▶ _Exercise aim_
Across the entries that follow, tally every line holding the word "screen" and reply with the count alone.
Available data Start Marker
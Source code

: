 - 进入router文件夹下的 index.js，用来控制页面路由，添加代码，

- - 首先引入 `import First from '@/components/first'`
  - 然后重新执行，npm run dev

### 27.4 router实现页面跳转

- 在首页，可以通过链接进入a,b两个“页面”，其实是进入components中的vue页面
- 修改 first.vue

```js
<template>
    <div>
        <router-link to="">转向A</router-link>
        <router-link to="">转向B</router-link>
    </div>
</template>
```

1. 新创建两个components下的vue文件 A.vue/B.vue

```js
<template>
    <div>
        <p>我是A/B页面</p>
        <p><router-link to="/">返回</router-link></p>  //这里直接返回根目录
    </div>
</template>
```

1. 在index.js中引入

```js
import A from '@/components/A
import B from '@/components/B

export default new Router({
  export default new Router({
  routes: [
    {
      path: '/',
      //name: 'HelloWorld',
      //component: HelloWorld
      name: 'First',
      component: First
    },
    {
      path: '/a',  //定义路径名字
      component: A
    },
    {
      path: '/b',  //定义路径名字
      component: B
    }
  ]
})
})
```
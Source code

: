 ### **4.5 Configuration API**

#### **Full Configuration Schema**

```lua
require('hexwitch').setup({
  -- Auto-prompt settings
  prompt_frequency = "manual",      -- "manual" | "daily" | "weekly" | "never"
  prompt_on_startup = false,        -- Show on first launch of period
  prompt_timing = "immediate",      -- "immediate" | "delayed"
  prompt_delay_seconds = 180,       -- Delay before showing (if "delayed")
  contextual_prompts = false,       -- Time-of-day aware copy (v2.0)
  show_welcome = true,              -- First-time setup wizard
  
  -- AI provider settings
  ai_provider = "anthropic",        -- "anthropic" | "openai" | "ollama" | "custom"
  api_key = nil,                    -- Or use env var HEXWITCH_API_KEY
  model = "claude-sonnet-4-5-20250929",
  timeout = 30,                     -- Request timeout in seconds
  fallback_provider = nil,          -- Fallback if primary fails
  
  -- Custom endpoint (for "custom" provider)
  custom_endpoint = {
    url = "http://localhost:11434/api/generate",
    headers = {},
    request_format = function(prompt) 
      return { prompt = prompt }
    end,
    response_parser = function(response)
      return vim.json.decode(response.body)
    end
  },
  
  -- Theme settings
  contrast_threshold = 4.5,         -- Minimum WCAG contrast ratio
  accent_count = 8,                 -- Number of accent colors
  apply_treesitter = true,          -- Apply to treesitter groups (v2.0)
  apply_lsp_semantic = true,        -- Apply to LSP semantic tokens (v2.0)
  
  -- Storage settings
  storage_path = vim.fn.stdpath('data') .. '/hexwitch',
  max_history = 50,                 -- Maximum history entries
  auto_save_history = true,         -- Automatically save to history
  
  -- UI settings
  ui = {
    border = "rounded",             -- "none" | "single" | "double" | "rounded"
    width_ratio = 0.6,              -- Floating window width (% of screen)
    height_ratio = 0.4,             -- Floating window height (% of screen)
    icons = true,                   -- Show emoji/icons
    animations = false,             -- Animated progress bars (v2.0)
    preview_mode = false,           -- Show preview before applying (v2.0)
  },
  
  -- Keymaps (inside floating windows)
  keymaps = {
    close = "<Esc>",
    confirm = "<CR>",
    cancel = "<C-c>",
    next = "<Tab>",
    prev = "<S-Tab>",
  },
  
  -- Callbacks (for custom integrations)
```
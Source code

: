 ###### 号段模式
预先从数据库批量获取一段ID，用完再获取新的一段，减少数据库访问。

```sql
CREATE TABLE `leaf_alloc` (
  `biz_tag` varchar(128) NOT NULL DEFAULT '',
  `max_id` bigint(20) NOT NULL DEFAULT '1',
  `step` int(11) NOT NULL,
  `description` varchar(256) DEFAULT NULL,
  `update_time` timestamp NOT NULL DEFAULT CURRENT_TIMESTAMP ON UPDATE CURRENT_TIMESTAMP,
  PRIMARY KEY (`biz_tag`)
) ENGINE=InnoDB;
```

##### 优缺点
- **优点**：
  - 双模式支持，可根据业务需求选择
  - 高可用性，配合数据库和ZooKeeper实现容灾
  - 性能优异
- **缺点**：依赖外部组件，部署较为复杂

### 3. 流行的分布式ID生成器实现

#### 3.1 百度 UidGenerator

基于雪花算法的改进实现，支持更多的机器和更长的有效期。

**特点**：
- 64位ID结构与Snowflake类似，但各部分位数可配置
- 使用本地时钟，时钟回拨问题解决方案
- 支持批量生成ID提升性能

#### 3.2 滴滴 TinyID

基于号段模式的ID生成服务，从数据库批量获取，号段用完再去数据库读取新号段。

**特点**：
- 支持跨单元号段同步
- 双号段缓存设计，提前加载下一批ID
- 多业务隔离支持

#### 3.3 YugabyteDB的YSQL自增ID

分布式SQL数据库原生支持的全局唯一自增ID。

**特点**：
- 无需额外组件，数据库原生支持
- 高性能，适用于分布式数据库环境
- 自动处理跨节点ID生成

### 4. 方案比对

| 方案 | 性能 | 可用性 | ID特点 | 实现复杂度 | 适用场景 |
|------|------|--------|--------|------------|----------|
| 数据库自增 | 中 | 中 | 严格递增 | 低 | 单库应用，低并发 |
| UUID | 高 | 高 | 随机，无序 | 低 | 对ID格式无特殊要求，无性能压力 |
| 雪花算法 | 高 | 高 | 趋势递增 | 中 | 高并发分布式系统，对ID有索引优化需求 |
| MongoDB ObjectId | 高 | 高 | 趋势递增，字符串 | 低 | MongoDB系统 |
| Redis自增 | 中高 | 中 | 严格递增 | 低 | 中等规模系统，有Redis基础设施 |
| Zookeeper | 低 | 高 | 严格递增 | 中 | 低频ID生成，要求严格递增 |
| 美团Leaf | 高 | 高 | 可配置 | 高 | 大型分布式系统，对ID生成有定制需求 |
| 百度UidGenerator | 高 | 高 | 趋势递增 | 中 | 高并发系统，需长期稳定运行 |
Available data End Marker
▶ _Answer for the task_
2